Collection entries
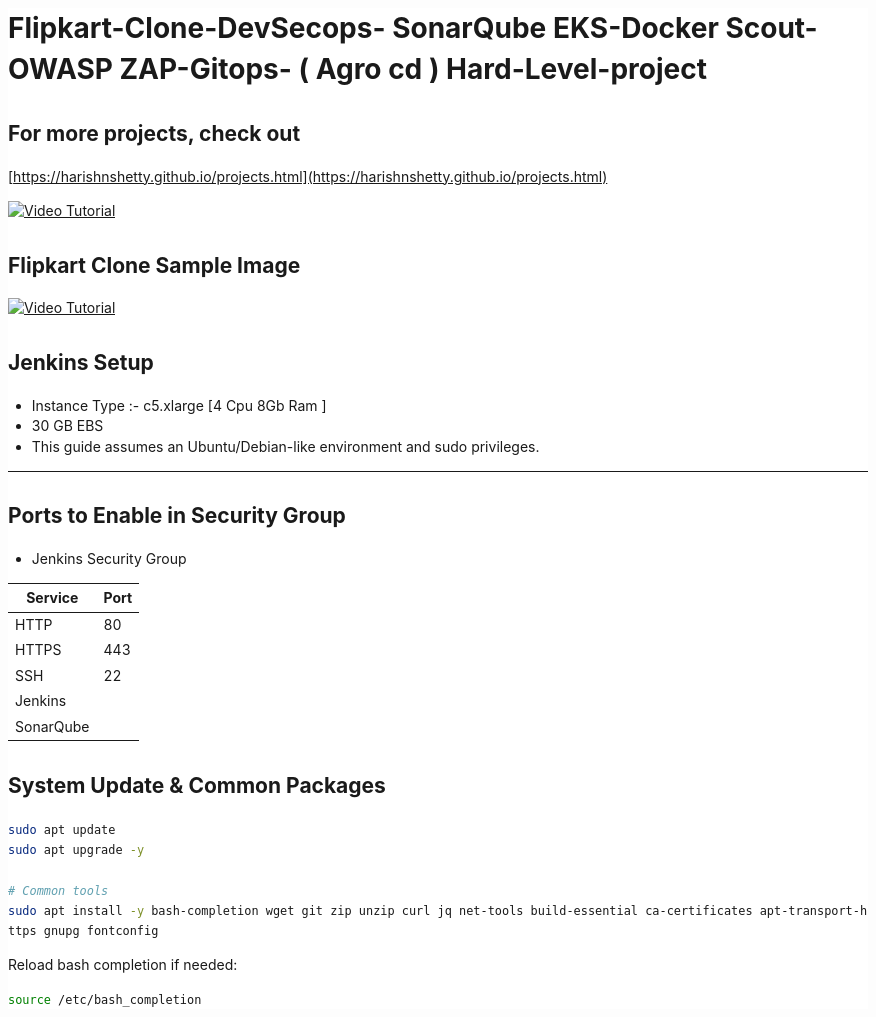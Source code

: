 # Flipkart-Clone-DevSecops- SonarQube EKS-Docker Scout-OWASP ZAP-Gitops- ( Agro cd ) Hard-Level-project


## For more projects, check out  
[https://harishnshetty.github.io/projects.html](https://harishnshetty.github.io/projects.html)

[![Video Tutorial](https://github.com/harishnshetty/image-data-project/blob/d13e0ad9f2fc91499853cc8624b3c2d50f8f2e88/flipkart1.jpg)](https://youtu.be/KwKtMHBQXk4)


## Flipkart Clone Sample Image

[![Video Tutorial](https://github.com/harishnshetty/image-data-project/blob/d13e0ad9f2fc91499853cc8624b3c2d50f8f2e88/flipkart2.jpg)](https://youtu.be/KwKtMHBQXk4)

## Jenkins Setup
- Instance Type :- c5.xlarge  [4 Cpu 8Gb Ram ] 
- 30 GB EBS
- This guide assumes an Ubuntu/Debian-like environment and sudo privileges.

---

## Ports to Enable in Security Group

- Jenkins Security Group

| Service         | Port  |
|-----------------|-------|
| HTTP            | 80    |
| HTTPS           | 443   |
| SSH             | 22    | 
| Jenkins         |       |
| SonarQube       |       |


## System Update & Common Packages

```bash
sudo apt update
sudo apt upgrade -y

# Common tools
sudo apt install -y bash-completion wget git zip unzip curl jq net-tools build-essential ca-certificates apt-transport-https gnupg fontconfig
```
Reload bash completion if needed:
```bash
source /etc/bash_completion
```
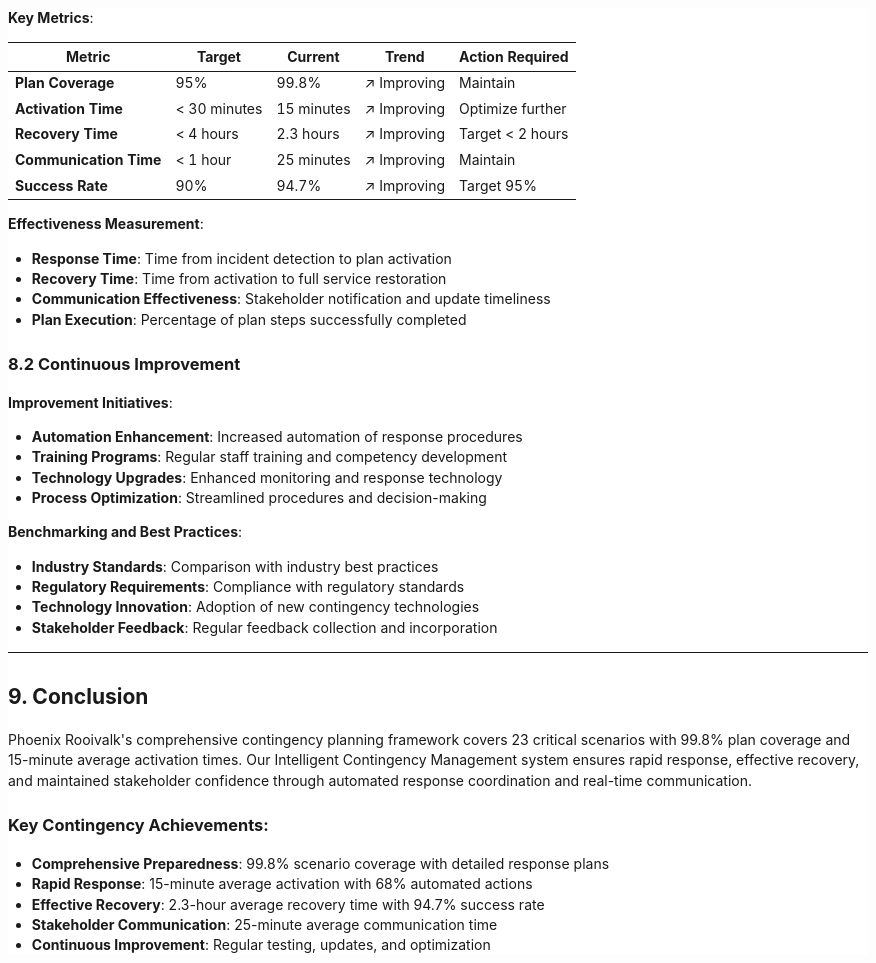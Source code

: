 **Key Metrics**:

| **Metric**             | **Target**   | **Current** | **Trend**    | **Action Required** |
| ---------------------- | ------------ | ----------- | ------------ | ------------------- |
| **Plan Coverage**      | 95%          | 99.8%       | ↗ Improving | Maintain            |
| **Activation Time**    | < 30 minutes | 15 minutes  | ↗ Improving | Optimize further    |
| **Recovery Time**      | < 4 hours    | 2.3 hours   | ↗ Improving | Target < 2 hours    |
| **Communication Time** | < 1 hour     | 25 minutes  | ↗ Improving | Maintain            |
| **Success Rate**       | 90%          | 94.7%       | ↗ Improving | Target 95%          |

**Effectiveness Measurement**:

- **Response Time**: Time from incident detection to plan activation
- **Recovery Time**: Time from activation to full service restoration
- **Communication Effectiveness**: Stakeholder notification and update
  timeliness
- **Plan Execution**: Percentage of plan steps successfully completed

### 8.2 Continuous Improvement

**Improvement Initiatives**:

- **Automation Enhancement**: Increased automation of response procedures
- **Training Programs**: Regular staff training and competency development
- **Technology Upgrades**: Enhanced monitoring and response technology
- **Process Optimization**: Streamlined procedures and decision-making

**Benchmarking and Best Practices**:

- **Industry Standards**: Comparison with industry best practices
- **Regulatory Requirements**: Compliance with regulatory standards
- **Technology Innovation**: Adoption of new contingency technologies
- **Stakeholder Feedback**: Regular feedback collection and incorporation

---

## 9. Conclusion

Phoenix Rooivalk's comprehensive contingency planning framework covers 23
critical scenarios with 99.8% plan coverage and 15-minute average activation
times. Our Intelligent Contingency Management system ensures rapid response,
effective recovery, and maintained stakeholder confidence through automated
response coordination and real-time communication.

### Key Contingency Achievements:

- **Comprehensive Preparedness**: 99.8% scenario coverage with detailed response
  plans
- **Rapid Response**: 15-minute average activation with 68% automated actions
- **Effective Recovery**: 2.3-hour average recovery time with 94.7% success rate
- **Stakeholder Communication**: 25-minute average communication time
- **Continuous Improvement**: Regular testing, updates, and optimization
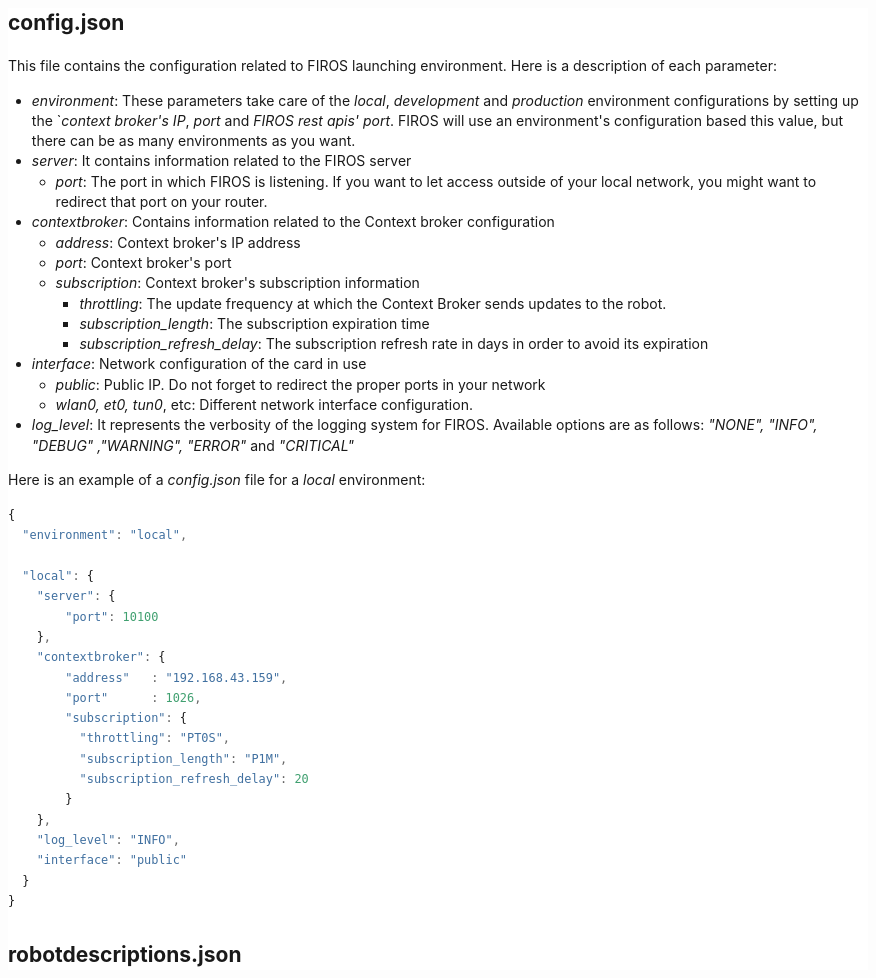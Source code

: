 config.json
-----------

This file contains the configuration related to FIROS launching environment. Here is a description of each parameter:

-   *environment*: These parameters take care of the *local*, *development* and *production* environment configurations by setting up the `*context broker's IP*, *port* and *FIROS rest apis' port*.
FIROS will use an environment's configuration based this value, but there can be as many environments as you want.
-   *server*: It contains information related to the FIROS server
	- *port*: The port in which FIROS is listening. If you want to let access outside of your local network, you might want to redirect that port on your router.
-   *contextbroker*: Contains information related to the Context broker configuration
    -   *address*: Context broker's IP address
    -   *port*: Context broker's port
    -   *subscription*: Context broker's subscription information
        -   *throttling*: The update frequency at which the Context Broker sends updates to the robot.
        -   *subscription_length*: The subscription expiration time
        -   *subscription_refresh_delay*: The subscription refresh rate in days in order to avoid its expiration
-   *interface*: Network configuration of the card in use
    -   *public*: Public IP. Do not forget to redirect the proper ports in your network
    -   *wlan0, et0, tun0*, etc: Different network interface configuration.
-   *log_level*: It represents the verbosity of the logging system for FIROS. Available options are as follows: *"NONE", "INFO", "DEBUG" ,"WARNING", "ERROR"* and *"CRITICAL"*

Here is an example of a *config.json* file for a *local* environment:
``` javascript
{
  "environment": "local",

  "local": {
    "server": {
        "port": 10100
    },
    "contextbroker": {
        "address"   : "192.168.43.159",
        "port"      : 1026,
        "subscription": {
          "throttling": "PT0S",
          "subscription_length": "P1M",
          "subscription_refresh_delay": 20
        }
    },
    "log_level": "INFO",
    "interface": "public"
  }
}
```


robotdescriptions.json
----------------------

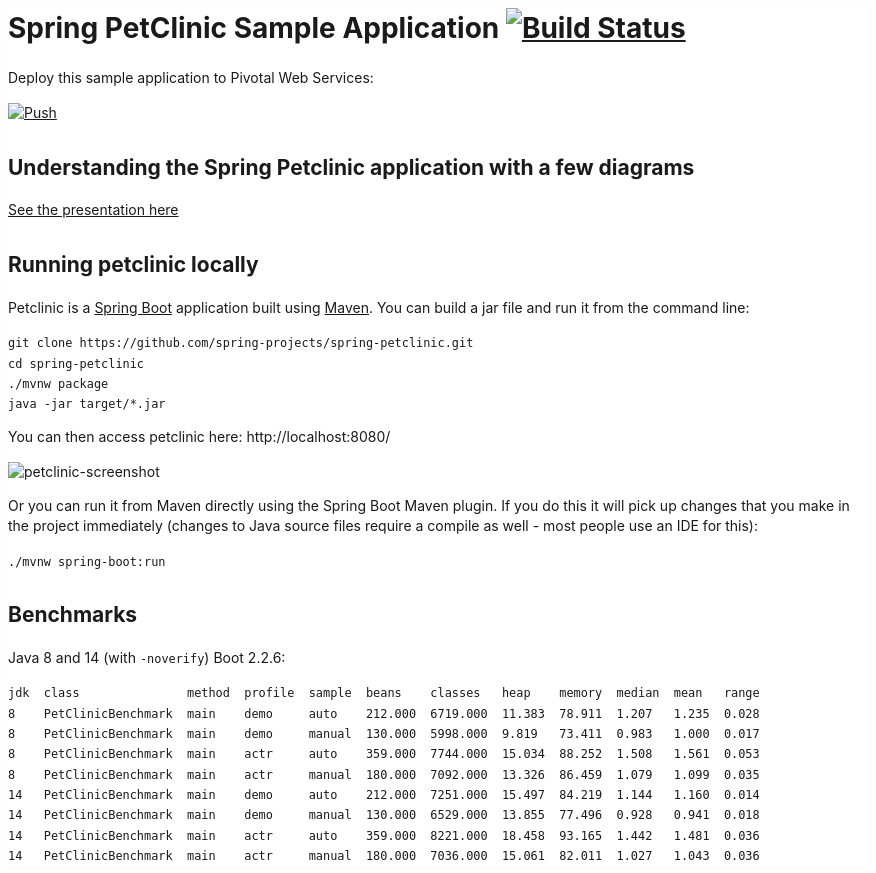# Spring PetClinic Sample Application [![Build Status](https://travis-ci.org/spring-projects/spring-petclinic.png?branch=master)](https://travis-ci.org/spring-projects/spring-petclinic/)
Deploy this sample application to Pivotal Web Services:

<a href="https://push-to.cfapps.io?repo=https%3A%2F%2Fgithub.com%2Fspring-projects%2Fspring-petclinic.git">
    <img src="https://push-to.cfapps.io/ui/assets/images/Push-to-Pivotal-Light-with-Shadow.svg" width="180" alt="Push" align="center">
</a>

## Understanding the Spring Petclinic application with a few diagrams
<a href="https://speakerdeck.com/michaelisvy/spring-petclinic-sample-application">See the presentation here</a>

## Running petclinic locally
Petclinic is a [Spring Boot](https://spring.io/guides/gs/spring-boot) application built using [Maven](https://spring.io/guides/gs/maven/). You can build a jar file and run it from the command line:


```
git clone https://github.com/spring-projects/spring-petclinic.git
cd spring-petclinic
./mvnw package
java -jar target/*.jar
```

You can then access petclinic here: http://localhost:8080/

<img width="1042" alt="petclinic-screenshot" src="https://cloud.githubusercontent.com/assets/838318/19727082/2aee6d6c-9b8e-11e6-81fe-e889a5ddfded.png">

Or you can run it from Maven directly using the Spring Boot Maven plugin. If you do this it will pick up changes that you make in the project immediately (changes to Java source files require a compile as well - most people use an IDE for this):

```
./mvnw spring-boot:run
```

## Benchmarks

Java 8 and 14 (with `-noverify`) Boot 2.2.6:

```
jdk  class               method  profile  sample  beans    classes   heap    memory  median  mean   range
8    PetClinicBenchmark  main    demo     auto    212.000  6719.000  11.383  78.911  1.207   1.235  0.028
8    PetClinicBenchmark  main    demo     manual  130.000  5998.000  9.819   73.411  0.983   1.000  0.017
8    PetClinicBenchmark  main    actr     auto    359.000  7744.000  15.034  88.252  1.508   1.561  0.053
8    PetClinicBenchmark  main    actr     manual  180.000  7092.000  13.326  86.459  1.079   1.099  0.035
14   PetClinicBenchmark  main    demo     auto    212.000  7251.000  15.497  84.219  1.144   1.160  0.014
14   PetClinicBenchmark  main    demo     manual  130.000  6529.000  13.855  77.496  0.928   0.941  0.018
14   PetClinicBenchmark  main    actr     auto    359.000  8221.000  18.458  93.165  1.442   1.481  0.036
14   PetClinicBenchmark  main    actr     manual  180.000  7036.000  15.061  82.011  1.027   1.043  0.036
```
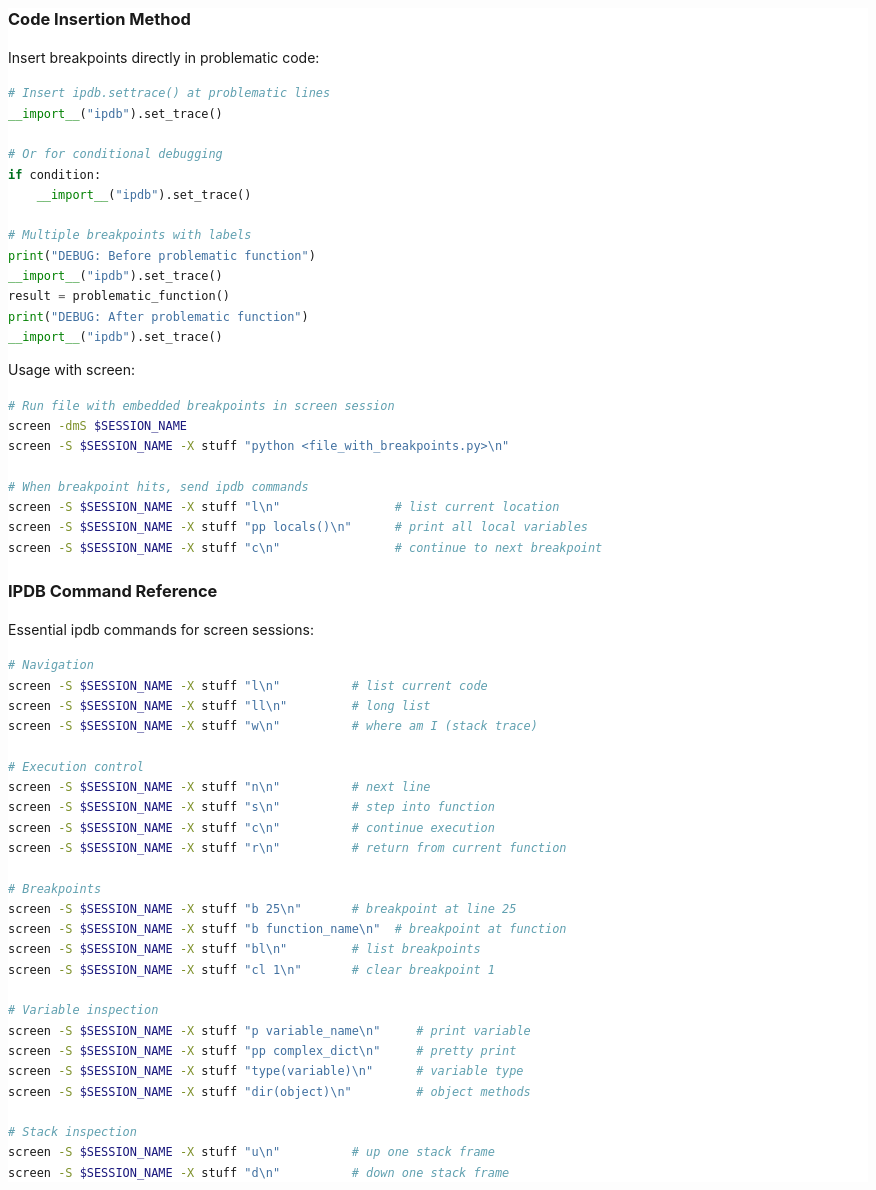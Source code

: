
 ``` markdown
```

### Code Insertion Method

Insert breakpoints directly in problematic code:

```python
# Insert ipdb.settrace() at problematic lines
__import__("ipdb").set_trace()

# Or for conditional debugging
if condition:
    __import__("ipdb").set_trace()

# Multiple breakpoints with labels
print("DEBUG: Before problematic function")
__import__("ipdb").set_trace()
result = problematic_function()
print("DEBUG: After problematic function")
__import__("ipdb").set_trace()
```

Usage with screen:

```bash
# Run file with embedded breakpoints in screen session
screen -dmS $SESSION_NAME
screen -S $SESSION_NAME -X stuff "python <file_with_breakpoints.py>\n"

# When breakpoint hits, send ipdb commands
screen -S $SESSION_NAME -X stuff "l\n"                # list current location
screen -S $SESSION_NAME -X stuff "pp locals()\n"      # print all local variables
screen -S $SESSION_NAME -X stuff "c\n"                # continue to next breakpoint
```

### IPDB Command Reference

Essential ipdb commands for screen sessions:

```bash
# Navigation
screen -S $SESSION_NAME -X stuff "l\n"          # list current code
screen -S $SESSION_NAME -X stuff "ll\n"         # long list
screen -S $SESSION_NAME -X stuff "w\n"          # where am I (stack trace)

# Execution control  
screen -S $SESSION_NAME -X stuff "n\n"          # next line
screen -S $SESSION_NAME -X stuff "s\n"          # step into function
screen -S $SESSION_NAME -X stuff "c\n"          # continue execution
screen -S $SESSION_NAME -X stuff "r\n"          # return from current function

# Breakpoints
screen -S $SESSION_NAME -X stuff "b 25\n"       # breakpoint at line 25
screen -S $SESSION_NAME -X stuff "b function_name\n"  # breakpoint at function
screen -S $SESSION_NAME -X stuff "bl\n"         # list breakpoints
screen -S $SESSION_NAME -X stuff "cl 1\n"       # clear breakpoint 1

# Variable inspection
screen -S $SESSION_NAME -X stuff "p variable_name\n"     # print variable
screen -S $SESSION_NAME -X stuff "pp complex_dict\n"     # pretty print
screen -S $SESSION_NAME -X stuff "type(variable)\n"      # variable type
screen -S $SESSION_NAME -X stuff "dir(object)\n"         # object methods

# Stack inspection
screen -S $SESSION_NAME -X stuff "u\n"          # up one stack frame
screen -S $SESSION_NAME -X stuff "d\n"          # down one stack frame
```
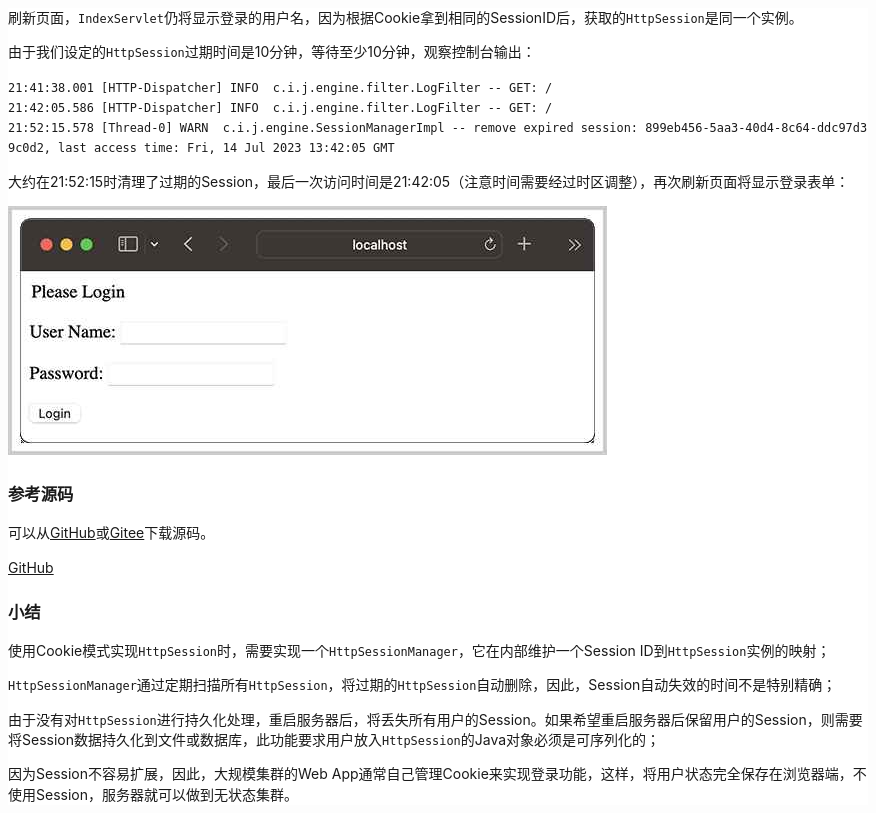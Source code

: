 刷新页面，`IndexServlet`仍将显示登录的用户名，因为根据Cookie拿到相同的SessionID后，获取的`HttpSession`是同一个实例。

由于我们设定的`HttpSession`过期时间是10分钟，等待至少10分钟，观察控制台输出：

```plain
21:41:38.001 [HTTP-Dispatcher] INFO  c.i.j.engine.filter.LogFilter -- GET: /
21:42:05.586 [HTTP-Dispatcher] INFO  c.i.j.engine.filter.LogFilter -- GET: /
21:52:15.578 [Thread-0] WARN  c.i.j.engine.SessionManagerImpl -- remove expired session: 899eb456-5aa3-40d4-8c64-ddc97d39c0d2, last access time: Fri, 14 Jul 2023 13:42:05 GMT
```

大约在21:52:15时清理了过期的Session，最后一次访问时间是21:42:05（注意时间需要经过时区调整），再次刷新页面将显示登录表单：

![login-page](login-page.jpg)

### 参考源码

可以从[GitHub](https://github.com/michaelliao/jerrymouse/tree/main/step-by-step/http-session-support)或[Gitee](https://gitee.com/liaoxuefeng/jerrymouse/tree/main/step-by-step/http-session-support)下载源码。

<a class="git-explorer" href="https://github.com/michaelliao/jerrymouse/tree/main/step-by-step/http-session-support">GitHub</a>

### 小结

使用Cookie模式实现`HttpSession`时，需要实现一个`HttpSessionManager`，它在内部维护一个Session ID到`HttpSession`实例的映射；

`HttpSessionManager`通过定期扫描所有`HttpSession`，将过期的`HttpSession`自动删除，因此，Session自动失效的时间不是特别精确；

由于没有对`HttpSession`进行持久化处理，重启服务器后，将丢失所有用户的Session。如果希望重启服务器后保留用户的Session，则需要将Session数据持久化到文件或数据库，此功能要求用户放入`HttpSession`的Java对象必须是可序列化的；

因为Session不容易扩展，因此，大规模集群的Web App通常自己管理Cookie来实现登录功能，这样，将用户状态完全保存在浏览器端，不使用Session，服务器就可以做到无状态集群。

## PROBLEM
Please reproduce the entries above exactly, from their first line to the line holding "## Ports to Enable in Security Group" inclusive, and nothing else; the pictures stay out.

## TASK OUTPUT
Source code

: # Flipkart-Clone-DevSecops- SonarQube EKS-Docker Scout-OWASP ZAP-Gitops- ( Agro cd ) Hard-Level-project


## For more projects, check out  
[https://harishnshetty.github.io/projects.html](https://harishnshetty.github.io/projects.html)

[![Video Tutorial](https://github.com/harishnshetty/image-data-project/blob/d13e0ad9f2fc91499853cc8624b3c2d50f8f2e88/flipkart1.jpg)](https://youtu.be/KwKtMHBQXk4)


## Flipkart Clone Sample Image

[![Video Tutorial](https://github.com/harishnshetty/image-data-project/blob/d13e0ad9f2fc91499853cc8624b3c2d50f8f2e88/flipkart2.jpg)](https://youtu.be/KwKtMHBQXk4)

## Jenkins Setup
- Instance Type :- c5.xlarge  [4 Cpu 8Gb Ram ] 
- 30 GB EBS
- This guide assumes an Ubuntu/Debian-like environment and sudo privileges.

---

## Ports to Enable in Security Group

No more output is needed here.